#### Exercise prompt:
Everything in the data below is left aside except the lines from the one containing "완료 시점이 동일합니다." through the one containing "우리가 만드는 대부분의"; repeat those exactly.
[[ Supplied data, beginning ]]
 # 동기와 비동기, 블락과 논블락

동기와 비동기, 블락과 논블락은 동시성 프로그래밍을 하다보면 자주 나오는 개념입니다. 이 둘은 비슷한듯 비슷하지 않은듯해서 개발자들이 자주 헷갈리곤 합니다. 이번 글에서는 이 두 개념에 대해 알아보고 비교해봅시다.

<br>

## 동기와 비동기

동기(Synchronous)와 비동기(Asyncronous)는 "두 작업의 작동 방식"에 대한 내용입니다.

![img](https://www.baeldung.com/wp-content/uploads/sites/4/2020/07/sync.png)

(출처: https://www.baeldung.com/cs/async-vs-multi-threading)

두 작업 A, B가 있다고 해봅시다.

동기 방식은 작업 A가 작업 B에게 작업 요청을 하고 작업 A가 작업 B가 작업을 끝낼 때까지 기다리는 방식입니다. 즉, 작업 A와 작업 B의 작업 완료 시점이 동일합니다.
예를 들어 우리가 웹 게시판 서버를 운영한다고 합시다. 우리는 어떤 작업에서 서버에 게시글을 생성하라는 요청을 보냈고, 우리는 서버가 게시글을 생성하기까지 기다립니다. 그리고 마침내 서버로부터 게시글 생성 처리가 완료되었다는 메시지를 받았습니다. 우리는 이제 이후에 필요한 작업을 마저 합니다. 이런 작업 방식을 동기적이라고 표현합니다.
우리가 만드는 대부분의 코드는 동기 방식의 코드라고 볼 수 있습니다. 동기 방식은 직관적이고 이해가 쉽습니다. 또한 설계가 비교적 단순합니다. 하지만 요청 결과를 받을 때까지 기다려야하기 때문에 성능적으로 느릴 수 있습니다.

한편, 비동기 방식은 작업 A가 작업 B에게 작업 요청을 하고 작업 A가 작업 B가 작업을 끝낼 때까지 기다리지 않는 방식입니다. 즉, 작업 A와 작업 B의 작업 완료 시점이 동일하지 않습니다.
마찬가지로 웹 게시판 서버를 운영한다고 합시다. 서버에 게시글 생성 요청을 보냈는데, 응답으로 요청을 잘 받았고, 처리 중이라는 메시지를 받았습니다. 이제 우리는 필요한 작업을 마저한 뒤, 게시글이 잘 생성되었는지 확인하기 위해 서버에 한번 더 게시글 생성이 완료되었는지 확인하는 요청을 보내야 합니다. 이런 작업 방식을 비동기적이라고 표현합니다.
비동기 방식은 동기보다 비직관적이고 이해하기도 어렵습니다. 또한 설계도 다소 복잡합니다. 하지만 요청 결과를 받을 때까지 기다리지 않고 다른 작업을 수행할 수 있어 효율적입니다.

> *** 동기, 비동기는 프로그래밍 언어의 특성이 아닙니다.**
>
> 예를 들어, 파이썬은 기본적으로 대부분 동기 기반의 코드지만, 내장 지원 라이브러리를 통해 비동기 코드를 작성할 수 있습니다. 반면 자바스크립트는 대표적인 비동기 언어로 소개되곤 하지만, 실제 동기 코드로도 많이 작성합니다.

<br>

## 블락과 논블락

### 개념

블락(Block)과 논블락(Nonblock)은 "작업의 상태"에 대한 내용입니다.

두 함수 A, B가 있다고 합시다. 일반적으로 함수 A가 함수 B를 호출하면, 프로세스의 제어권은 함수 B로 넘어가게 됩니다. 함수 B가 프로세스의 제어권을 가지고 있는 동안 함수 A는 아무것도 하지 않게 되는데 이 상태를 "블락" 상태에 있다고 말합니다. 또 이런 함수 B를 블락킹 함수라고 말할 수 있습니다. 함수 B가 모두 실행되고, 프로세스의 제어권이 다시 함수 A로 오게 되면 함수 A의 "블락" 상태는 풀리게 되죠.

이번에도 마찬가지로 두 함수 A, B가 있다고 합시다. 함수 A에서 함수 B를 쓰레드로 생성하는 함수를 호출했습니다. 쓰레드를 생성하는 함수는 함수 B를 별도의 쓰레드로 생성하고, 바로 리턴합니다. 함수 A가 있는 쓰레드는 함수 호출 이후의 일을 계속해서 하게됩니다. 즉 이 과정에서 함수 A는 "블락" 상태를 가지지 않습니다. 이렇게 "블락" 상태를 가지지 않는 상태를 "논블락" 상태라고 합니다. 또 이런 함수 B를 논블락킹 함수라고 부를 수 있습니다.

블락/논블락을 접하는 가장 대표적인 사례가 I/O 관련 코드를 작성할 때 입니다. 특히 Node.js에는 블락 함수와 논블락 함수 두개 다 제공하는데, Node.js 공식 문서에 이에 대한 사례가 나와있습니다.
[[ Supplied data, end ]]
#### Solution to this exercise:
동기 방식은 작업 A가 작업 B에게 작업 요청을 하고 작업 A가 작업 B가 작업을 끝낼 때까지 기다리는 방식입니다. 즉, 작업 A와 작업 B의 작업 완료 시점이 동일합니다.
예를 들어 우리가 웹 게시판 서버를 운영한다고 합시다. 우리는 어떤 작업에서 서버에 게시글을 생성하라는 요청을 보냈고, 우리는 서버가 게시글을 생성하기까지 기다립니다. 그리고 마침내 서버로부터 게시글 생성 처리가 완료되었다는 메시지를 받았습니다. 우리는 이제 이후에 필요한 작업을 마저 합니다. 이런 작업 방식을 동기적이라고 표현합니다.
우리가 만드는 대부분의 코드는 동기 방식의 코드라고 볼 수 있습니다. 동기 방식은 직관적이고 이해가 쉽습니다. 또한 설계가 비교적 단순합니다. 하지만 요청 결과를 받을 때까지 기다려야하기 때문에 성능적으로 느릴 수 있습니다.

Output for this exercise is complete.